# Brief:
Although the records include pictures, the copy should not; write out exactly the lines from the first through the line with "#### 2. SeasonalNaive Model Forecast".

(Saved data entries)
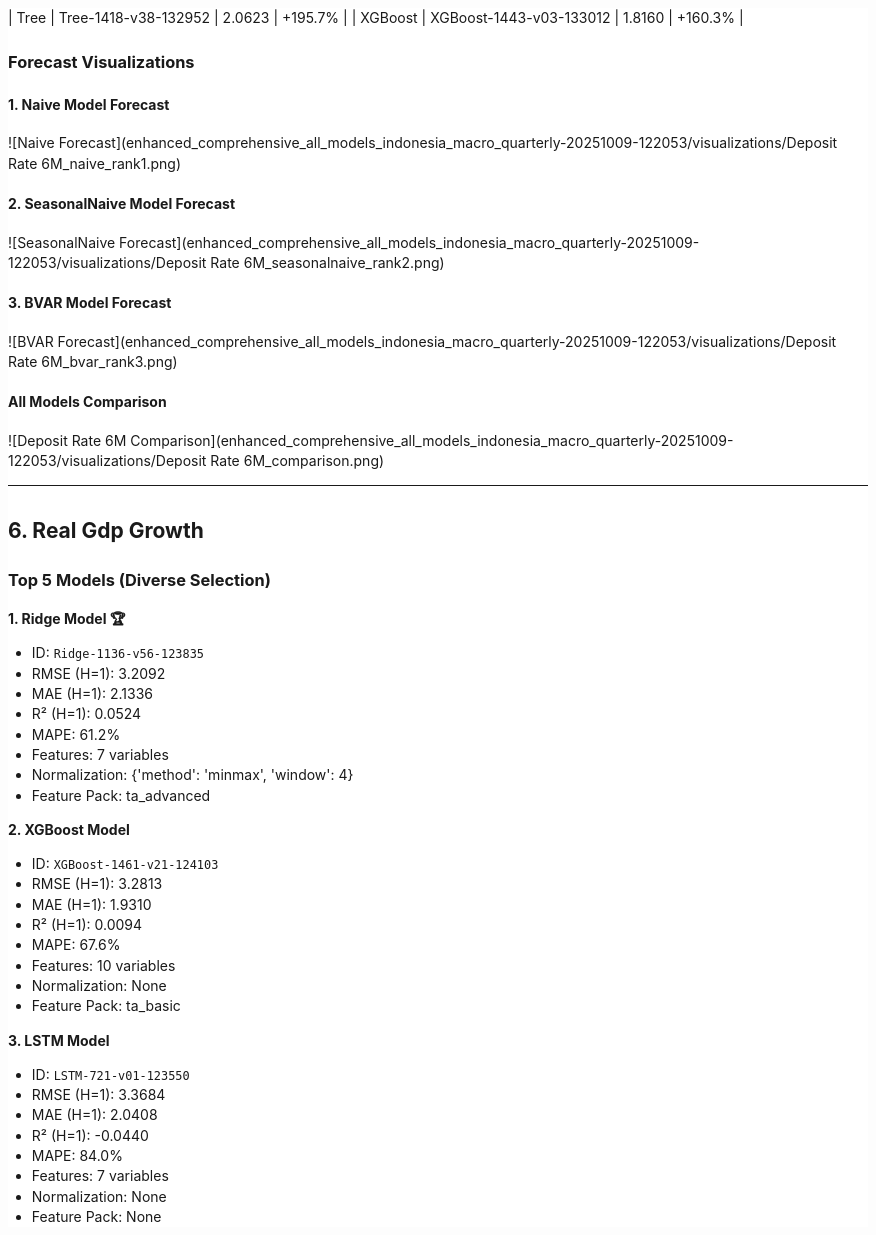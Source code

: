 | Tree | Tree-1418-v38-132952 | 2.0623 | +195.7% |
| XGBoost | XGBoost-1443-v03-133012 | 1.8160 | +160.3% |

### Forecast Visualizations

#### 1. Naive Model Forecast
![Naive Forecast](enhanced_comprehensive_all_models_indonesia_macro_quarterly-20251009-122053/visualizations/Deposit Rate 6M_naive_rank1.png)

#### 2. SeasonalNaive Model Forecast
![SeasonalNaive Forecast](enhanced_comprehensive_all_models_indonesia_macro_quarterly-20251009-122053/visualizations/Deposit Rate 6M_seasonalnaive_rank2.png)

#### 3. BVAR Model Forecast
![BVAR Forecast](enhanced_comprehensive_all_models_indonesia_macro_quarterly-20251009-122053/visualizations/Deposit Rate 6M_bvar_rank3.png)

#### All Models Comparison
![Deposit Rate 6M Comparison](enhanced_comprehensive_all_models_indonesia_macro_quarterly-20251009-122053/visualizations/Deposit Rate 6M_comparison.png)

---

## 6. Real Gdp Growth

### Top 5 Models (Diverse Selection)

**1. Ridge Model 🏆**
- ID: `Ridge-1136-v56-123835`
- RMSE (H=1): 3.2092
- MAE (H=1): 2.1336
- R² (H=1): 0.0524
- MAPE: 61.2%
- Features: 7 variables
- Normalization: {'method': 'minmax', 'window': 4}
- Feature Pack: ta_advanced

**2. XGBoost Model**
- ID: `XGBoost-1461-v21-124103`
- RMSE (H=1): 3.2813
- MAE (H=1): 1.9310
- R² (H=1): 0.0094
- MAPE: 67.6%
- Features: 10 variables
- Normalization: None
- Feature Pack: ta_basic

**3. LSTM Model**
- ID: `LSTM-721-v01-123550`
- RMSE (H=1): 3.3684
- MAE (H=1): 2.0408
- R² (H=1): -0.0440
- MAPE: 84.0%
- Features: 7 variables
- Normalization: None
- Feature Pack: None
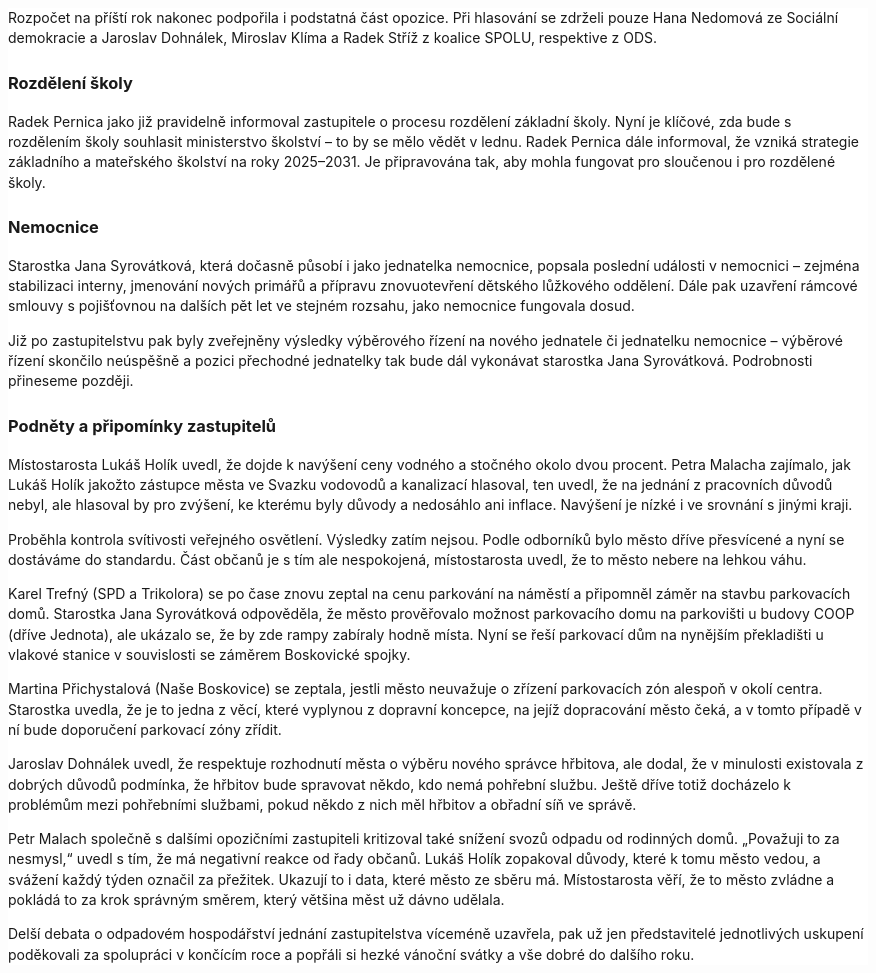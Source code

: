 Rozpočet na příští rok nakonec podpořila i podstatná část opozice. Při hlasování se zdrželi pouze Hana Nedomová ze Sociální demokracie a Jaroslav Dohnálek, Miroslav Klíma a Radek Stříž z koalice SPOLU, respektive z ODS.

### Rozdělení školy

Radek Pernica jako již pravidelně informoval zastupitele o procesu rozdělení základní školy. Nyní je klíčové, zda bude s rozdělením školy souhlasit ministerstvo školství – to by se mělo vědět v lednu. Radek Pernica dále informoval, že vzniká strategie základního a mateřského školství na roky 2025–2031. Je připravována tak, aby mohla fungovat pro sloučenou i pro rozdělené školy.

### Nemocnice

Starostka Jana Syrovátková, která dočasně působí i jako jednatelka nemocnice, popsala poslední události v nemocnici – zejména stabilizaci interny, jmenování nových primářů a přípravu znovuotevření dětského lůžkového oddělení. Dále pak uzavření rámcové smlouvy s pojišťovnou na dalších pět let ve stejném rozsahu, jako nemocnice fungovala dosud.

Již po zastupitelstvu pak byly zveřejněny výsledky výběrového řízení na nového jednatele či jednatelku nemocnice – výběrové řízení skončilo neúspěšně a pozici přechodné jednatelky tak bude dál vykonávat starostka Jana Syrovátková. Podrobnosti přineseme později.

### Podněty a připomínky zastupitelů

Místostarosta Lukáš Holík uvedl, že dojde k navýšení ceny vodného a stočného okolo dvou procent. Petra Malacha zajímalo, jak Lukáš Holík jakožto zástupce města ve Svazku vodovodů a kanalizací hlasoval, ten uvedl, že na jednání z pracovních důvodů nebyl, ale hlasoval by pro zvýšení, ke kterému byly důvody a nedosáhlo ani inflace. Navýšení je nízké i ve srovnání s jinými kraji.

Proběhla kontrola svítivosti veřejného osvětlení. Výsledky zatím nejsou. Podle odborníků bylo město dříve přesvícené a nyní se dostáváme do standardu. Část občanů je s tím ale nespokojená, místostarosta uvedl, že to město nebere na lehkou váhu.

Karel Trefný (SPD a Trikolora) se po čase znovu zeptal na cenu parkování na náměstí a připomněl záměr na stavbu parkovacích domů. Starostka Jana Syrovátková odpověděla, že město prověřovalo možnost parkovacího domu na parkovišti u budovy COOP (dříve Jednota), ale ukázalo se, že by zde rampy zabíraly hodně místa. Nyní se řeší parkovací dům na nynějším překladišti u vlakové stanice v souvislosti se záměrem Boskovické spojky.

Martina Přichystalová (Naše Boskovice) se zeptala, jestli město neuvažuje o zřízení parkovacích zón alespoň v okolí centra. Starostka uvedla, že je to jedna z věcí, které vyplynou z dopravní koncepce, na jejíž dopracování město čeká, a v tomto případě v ní bude doporučení parkovací zóny zřídit.

Jaroslav Dohnálek uvedl, že respektuje rozhodnutí města o výběru nového správce hřbitova, ale dodal, že v minulosti existovala z dobrých důvodů podmínka, že hřbitov bude spravovat někdo, kdo nemá pohřební službu. Ještě dříve totiž docházelo k problémům mezi pohřebními službami, pokud někdo z nich měl hřbitov a obřadní síň ve správě.

Petr Malach společně s dalšími opozičními zastupiteli kritizoval také snížení svozů odpadu od rodinných domů. „Považuji to za nesmysl,“ uvedl s tím, že má negativní reakce od řady občanů. Lukáš Holík zopakoval důvody, které k tomu město vedou, a svážení každý týden označil za přežitek. Ukazují to i data, které město ze sběru má. Místostarosta věří, že to město zvládne a pokládá to za krok správným směrem, který většina měst už dávno udělala.

Delší debata o odpadovém hospodářství jednání zastupitelstva víceméně uzavřela, pak už jen představitelé jednotlivých uskupení poděkovali za spolupráci v končícím roce a popřáli si hezké vánoční svátky a vše dobré do dalšího roku. 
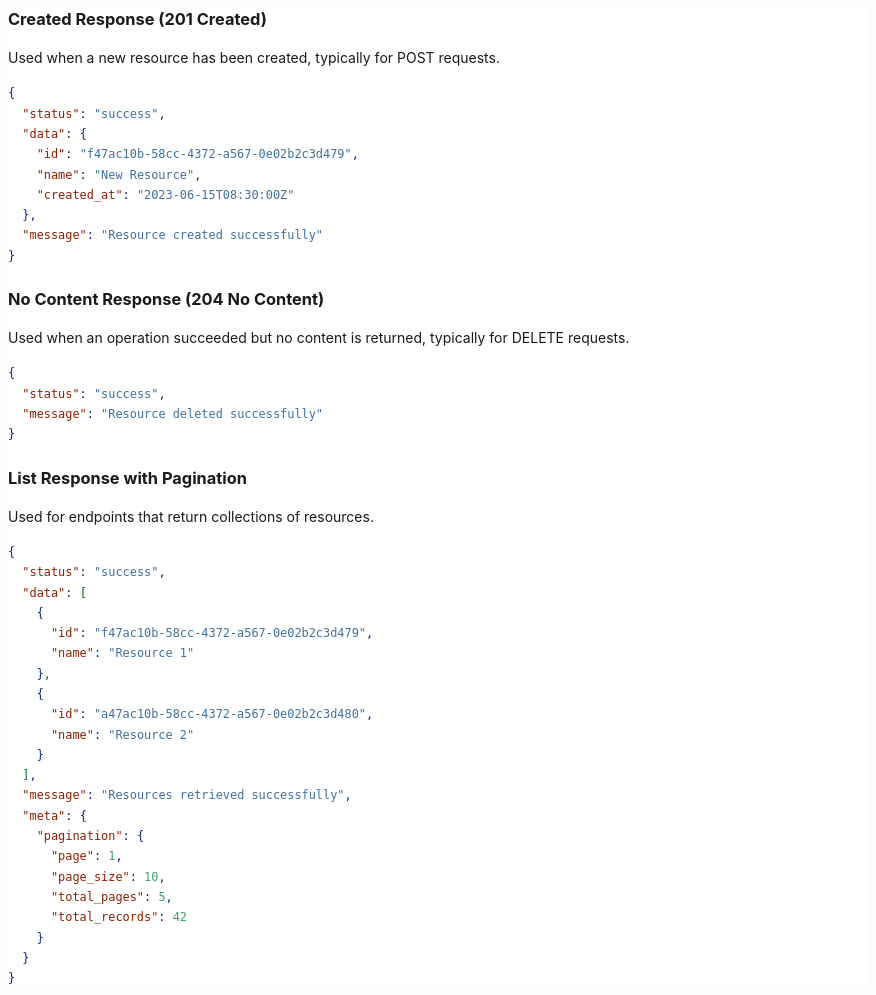 ### Created Response (201 Created)

Used when a new resource has been created, typically for POST requests.

```json
{
  "status": "success",
  "data": {
    "id": "f47ac10b-58cc-4372-a567-0e02b2c3d479",
    "name": "New Resource",
    "created_at": "2023-06-15T08:30:00Z"
  },
  "message": "Resource created successfully"
}
```

### No Content Response (204 No Content)

Used when an operation succeeded but no content is returned, typically for DELETE requests.

```json
{
  "status": "success",
  "message": "Resource deleted successfully"
}
```

### List Response with Pagination

Used for endpoints that return collections of resources.

```json
{
  "status": "success",
  "data": [
    {
      "id": "f47ac10b-58cc-4372-a567-0e02b2c3d479",
      "name": "Resource 1"
    },
    {
      "id": "a47ac10b-58cc-4372-a567-0e02b2c3d480",
      "name": "Resource 2"
    }
  ],
  "message": "Resources retrieved successfully",
  "meta": {
    "pagination": {
      "page": 1,
      "page_size": 10,
      "total_pages": 5,
      "total_records": 42
    }
  }
}
```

# Result of the task:
Source code

: | Tree | Tree-1418-v38-132952 | 2.0623 | +195.7% |
| XGBoost | XGBoost-1443-v03-133012 | 1.8160 | +160.3% |

### Forecast Visualizations

#### 1. Naive Model Forecast
![Naive Forecast](enhanced_comprehensive_all_models_indonesia_macro_quarterly-20251009-122053/visualizations/Deposit Rate 6M_naive_rank1.png)

#### 2. SeasonalNaive Model Forecast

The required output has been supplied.